START Input data

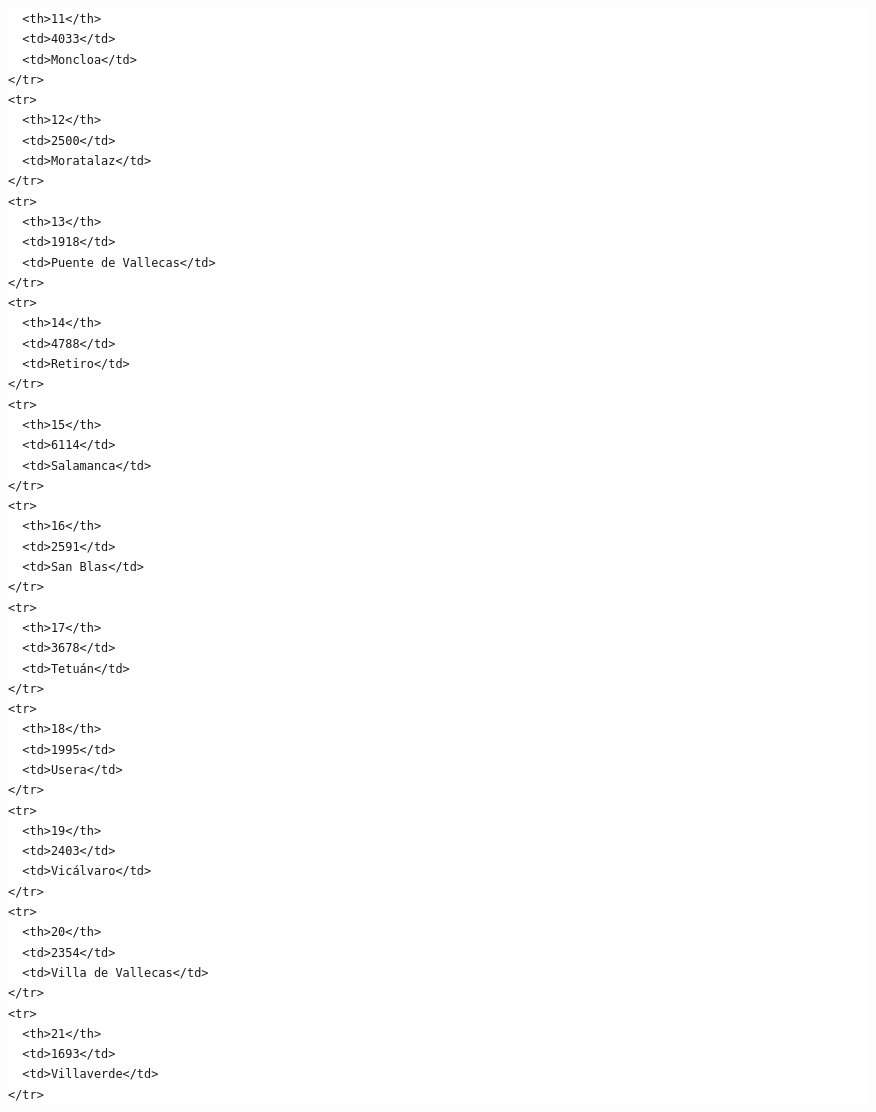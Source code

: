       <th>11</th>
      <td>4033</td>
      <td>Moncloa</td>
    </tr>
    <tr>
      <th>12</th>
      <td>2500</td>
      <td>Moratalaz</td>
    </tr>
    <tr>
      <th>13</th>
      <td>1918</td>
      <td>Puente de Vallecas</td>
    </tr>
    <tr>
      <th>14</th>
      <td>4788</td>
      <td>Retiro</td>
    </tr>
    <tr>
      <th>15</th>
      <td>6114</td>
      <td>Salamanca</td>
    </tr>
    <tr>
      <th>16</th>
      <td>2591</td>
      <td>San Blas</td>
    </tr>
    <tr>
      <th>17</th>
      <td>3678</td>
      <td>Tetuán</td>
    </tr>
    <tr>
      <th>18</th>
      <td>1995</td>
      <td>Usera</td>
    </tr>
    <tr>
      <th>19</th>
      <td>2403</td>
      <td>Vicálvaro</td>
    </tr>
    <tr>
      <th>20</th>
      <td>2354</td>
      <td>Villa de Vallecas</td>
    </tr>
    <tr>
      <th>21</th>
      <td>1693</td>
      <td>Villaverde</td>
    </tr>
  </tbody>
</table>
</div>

END Input data
START Input data

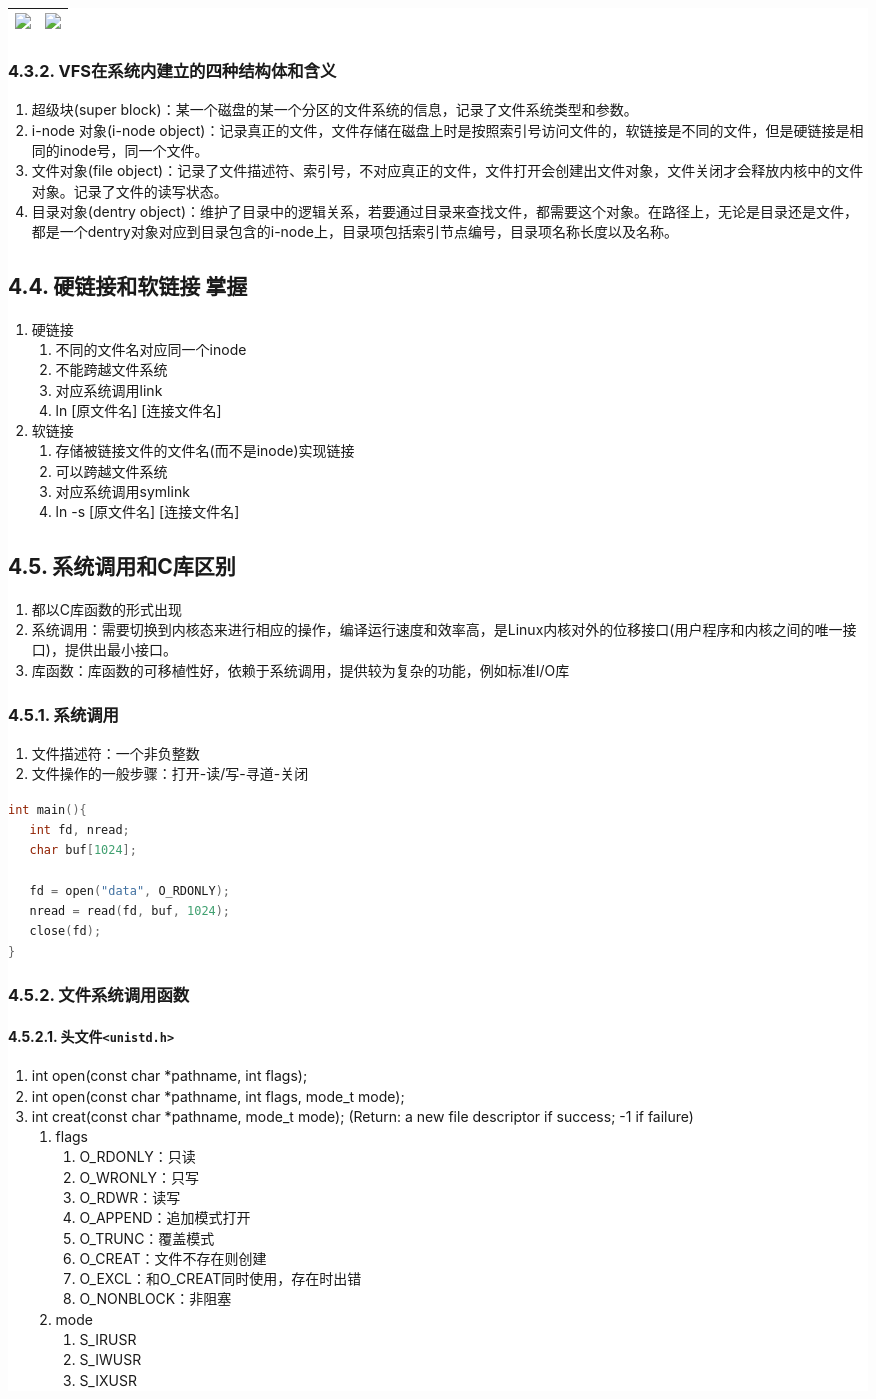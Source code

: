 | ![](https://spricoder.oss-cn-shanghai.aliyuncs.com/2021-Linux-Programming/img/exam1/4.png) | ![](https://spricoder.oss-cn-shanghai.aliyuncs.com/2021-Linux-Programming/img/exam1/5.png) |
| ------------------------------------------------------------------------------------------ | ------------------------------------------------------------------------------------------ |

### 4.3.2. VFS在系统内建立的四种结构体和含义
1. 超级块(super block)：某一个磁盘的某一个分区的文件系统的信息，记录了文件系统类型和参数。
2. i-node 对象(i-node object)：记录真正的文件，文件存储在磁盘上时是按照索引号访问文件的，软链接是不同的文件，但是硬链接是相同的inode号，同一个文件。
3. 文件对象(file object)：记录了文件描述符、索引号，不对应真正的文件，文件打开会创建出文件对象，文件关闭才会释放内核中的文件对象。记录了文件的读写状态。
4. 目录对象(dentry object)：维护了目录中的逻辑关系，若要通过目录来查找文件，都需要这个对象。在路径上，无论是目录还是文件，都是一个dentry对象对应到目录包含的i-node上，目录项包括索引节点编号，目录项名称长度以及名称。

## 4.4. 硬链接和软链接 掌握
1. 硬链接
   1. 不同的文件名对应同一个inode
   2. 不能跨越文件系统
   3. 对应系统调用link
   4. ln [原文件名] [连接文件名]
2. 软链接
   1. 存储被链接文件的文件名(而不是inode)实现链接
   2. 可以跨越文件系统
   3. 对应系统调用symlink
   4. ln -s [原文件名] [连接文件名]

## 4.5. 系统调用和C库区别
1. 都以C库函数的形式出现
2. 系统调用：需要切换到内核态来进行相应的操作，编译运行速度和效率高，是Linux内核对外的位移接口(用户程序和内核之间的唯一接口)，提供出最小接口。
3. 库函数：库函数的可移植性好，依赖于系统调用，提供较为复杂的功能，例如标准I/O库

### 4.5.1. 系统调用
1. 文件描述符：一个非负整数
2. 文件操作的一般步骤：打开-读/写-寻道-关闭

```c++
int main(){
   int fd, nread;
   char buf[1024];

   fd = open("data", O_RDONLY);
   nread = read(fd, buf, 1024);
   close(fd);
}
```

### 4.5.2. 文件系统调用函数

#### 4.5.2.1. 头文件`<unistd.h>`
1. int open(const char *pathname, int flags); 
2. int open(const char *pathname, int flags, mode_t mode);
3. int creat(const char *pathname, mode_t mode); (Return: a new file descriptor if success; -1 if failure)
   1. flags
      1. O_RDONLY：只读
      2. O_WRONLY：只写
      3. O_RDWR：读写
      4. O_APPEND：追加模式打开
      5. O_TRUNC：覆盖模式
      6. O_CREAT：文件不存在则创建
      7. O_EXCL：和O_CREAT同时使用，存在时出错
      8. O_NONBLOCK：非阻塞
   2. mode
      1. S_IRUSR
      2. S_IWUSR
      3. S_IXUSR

END Input data

Above are some lines. Repeat exactly, and only, those from the line that has "<td>Retiro</td>" through the line that has "<td>Vicálvaro</td>".

Solution for this exercise:
      <td>Retiro</td>
    </tr>
    <tr>
      <th>15</th>
      <td>6114</td>
      <td>Salamanca</td>
    </tr>
    <tr>
      <th>16</th>
      <td>2591</td>
      <td>San Blas</td>
    </tr>
    <tr>
      <th>17</th>
      <td>3678</td>
      <td>Tetuán</td>
    </tr>
    <tr>
      <th>18</th>
      <td>1995</td>
      <td>Usera</td>
    </tr>
    <tr>
      <th>19</th>
      <td>2403</td>
      <td>Vicálvaro</td>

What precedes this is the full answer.